• **Records supplied**:
☆ ☆ ☆ ☆ ☆ ☆ ☆
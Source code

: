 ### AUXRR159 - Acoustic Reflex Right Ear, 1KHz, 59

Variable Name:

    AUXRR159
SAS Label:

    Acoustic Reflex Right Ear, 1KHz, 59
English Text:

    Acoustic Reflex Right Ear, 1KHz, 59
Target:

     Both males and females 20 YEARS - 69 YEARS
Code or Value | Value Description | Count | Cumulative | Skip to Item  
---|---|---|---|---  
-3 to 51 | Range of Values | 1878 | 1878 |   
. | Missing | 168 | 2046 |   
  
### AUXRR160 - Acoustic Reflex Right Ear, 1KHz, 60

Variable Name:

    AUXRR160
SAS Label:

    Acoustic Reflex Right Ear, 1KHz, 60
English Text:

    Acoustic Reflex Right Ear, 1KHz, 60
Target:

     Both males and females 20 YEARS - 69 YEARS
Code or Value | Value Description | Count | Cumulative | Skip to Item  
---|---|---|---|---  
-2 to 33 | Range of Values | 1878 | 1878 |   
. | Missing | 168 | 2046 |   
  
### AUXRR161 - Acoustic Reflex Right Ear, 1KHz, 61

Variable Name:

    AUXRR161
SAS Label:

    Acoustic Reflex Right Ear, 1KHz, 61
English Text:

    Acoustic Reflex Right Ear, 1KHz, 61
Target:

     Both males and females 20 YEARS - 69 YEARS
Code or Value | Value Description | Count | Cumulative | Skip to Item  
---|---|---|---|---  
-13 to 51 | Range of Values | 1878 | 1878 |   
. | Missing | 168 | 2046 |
☆ ☆ ☆ ☆ ☆ ☆ ☆
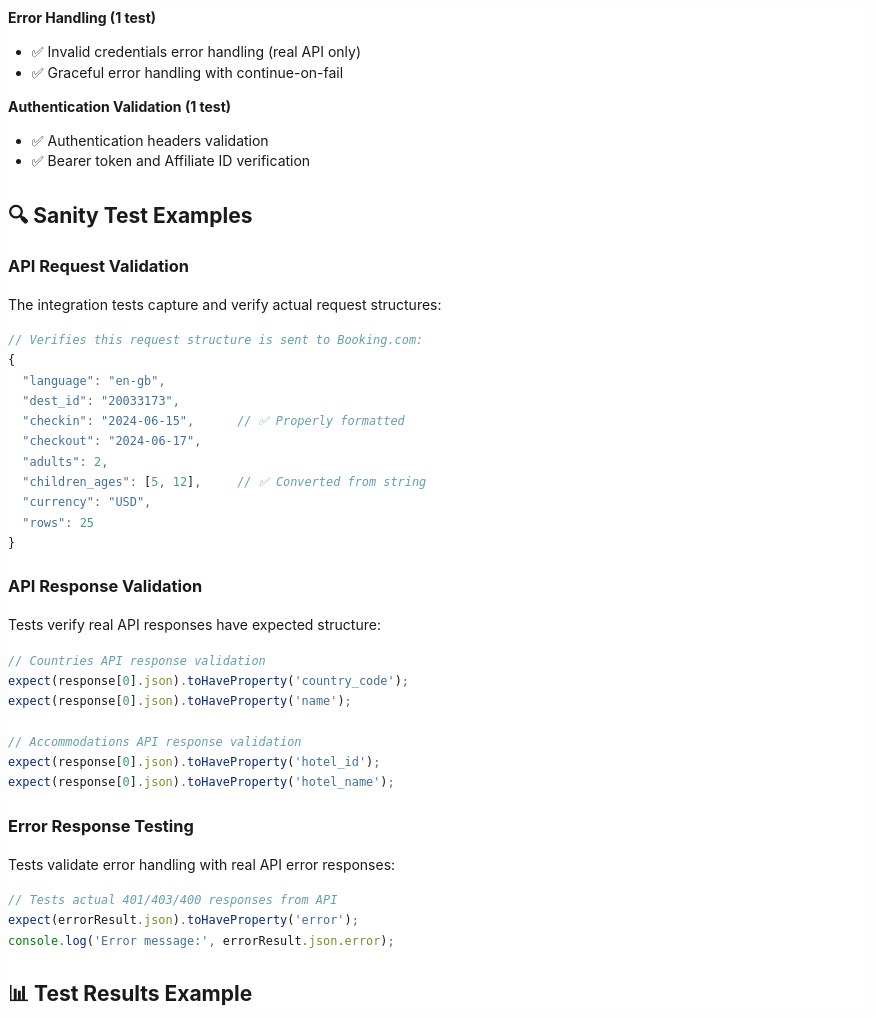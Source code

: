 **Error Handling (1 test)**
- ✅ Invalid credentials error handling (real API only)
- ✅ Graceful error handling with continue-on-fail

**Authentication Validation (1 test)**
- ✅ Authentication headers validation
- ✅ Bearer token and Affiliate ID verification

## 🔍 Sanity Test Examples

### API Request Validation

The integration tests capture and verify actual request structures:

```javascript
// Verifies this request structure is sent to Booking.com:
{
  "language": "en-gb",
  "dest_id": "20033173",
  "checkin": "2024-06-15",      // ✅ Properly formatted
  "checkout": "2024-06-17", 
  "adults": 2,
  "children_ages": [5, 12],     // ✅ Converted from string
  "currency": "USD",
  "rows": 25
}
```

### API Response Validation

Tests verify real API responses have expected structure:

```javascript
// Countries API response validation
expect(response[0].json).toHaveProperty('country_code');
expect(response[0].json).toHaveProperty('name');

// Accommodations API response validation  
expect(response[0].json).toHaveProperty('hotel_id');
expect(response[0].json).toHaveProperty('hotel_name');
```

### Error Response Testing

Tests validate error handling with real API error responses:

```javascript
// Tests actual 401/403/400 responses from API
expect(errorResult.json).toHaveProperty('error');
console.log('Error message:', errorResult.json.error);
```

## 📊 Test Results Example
☆ ☆ ☆ ☆ ☆ ☆ ☆
• **Exercise prompt**:
Please go through the data above and copy each line that has the word "real".

• **Worked solution**:
- ✅ Invalid credentials error handling (real API only)
Tests verify real API responses have expected structure:
Tests validate error handling with real API error responses:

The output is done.